There is a “given-ness” to male-female human sexuality, too, that is not fluid or changeable. Human identity as male or female is a gift to be received, not an individual choice that can be selected or changed. In his encyclical on God’s creation, Laudato Si’, Pope Francis writes that “man … has a nature that he must respect and that he cannot manipulate at will.” This highlights one of the tasks of parents and teachers, to help children grow in understanding of their bodies as gifts. Gifts created by God. In particular, when it comes to transgender ideology, when introduced at the appropriate age, “sex education should help young people to accept their own bodies and to avoid the pretension to cancel out sexual difference because one no longer knows how to deal with it.” We are called to acknowledge and accept our sexual identity as male or female.

Regardless of whether we are male or female, married or celibate, understanding our bodies as gifts from God is important to living healthy, happy, and holy lives. This gift is oriented towards fatherhood and motherhood. Transgender ideology undermines the very basis for marriage and family, which are foundational to human society itself. This problem is so very concerning, as all children need and have a right to a mom and a dad.

As Pope Francis has reflected, in a world that sadly has diminishing numbers of marriages that witness to the joy of faithful married love, attempts to deny or manipulate our sexual identity might be understood as expressions of frustration or resignation, as attempts to “cancel out” sexual differences because of an inability to deal with them in a healthy way. Yet such attempts create another problem, not a solution. In this light, the importance of the witness of healthy, happy and holy marriages becomes all the more clear. To those of you with a vocation to marriage, know that living your vocation well is a balm for a wounded world.

A Task for Missionary Disciples: “Make love your aim”

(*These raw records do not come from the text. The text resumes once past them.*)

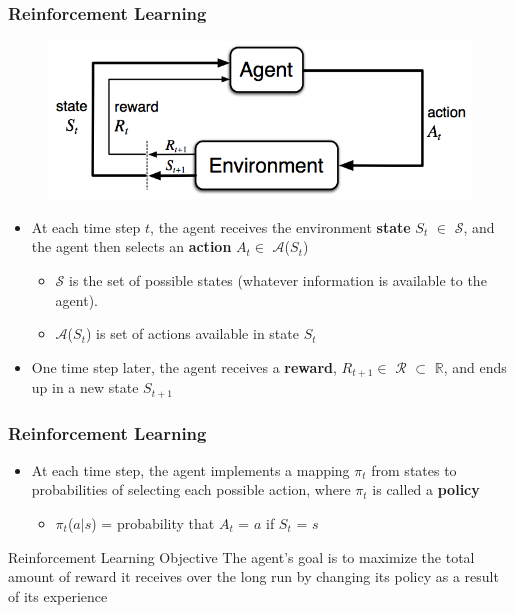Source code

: \documentclass{beamer}
\begin{document}
\begin{frame}
\frametitle{Reinforcement Learning}

\begin{figure}[t]
\includegraphics[scale=0.3]{AgentEnvironment}
\centering
\end{figure}

\begin{itemize}
\item At each time step $t$, the agent receives the environment \textbf{state} $S_t$ $\in$ $\mathscr{S}$, 
 and the agent then selects an \textbf{action} $A_t \in$ $\mathscr{A}$($S_t$) 
   \begin{itemize}
   	\item $\mathscr{S}$ is the set of possible states (whatever information is available to the agent).
        \item $\mathscr{A}$($S_t$) is set of actions available in state $S_t$
      \end{itemize}
\item One time step later, the agent receives a \textbf{reward}, $R_{t+1} \in$ $\mathscr{R}$ $\subset$ $\mathbb{R}$,
and ends up in a new state $S_{t+1}$
\end{itemize}
\end{frame}


\begin{frame}
\frametitle{Reinforcement Learning}
\begin{itemize}
\item At each time step, the agent implements a mapping $\pi_t$ from states to probabilities of selecting each possible action, where $\pi_t$ is called a \textbf{policy}
   \begin{itemize}
   	\item $\pi_t$($a|s$) = probability that $A_t$ = $a$ if $S_t$ = $s$
      \end{itemize}
\end{itemize}
\begin{block}{Reinforcement Learning Objective}
The agent's goal is to maximize the total amount of reward it receives over the long run by changing its policy as a result of its experience
\end{block}
\end{frame}
\end{document}
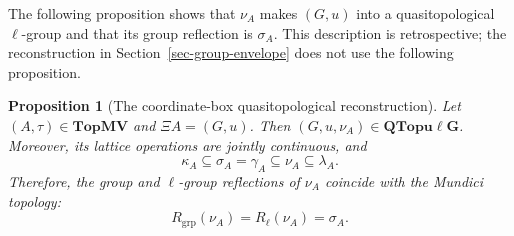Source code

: \documentclass[preprint,3p]{elsarticle}
\theoremstyle{plain}
\newtheorem{prop}[thm]{Proposition}
\theoremstyle{definition}
\newcommand{\TopMV}{\mathbf{TopMV}}
\newcommand{\QTopulg}{\mathbf{QTopu\ell G}}
\numberwithin{equation}{section}
\begin{document}
The following proposition shows that $\nu_A$ makes $(G,u)$ into a 
quasitopological $\ell$-group and that its group reflection is $\sigma_A$.
This description is retrospective; the reconstruction in
Section~\ref{sec-group-envelope} does not use the following proposition.

\begin{prop}[The coordinate-box quasitopological reconstruction]
\label{prop-box-quasi-reconstruction}
Let $(A,\tau)\in\TopMV$ and $\Xi A=(G,u)$.
Then $(G,u,\nu_A)\in\QTopulg$.
Moreover, its lattice operations are jointly continuous, and
\[
 \kappa_A\subseteq\sigma_A=\gamma_A
 \subseteq\nu_A\subseteq\lambda_A.
\]
Therefore, the group and $\ell$-group reflections of $\nu_A$
coincide with the Mundici topology:
\begin{equation}
\label{eq-box-quasi-reflections}
 R_{\mathrm{grp}}(\nu_A)
 =R_\ell(\nu_A)=\sigma_A.
\end{equation}
\end{prop}
\end{document}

As is always the case in the Christian life, a gift becomes a mission of love. The truth of God’s love as manifested in creation is not something we need be ashamed of, nor is it a specialized topic reserved only for experts in psychology, education or theology. The truth of God’s love is the inheritance of every baptized person. It is a light that we as Christians have a particular duty to set upon a lampstand for all to see, precisely because the created complementarity of man and woman, properly understood, is not only a pathway to individual and social harmony, but perhaps most poignantly, it is “the image of God”; that is, it is itself a proclamation of the Creator who is love, and who has written love into the very order of our humanity. It is the duty of all the baptized to joyfully announce this!

This proclamation is especially important in the education and accompaniment of young people, a mission God has entrusted to parents, clergy, teachers and catechists. We all should have confidence in teaching of the goodness of sexual complementarity, which in turn points towards the goodness of its generative Divine Creator. Know that God will give you the grace you need to fulfill this most important mission! Additionally, those working in healthcare or in positions of public leadership or professions of public trust, know you have a special responsibility to uphold the truths of God’s gifts in human sexuality. Your daily work requires special attentiveness to these truths, which are so important to authentic human dignity.

Finally, with these reflections in mind, I encourage all people to turn to Jesus, who longs for us to tell him of our difficulties. Give them to him in prayer. Jesus is always waiting for us, especially in the Eucharist. Have confidence that he will give the grace needed at each moment of life. Strengthened by God, and recognizing that transgender ideology can assert itself as absolute and unquestionable—a tendency that can tempt us towards fear or indifference —all the baptized must have the courage to love as God loves, in accord with the truth of the human person. In this, as in all things, we entrust ourselves to the Blessed Virgin Mary, our mother.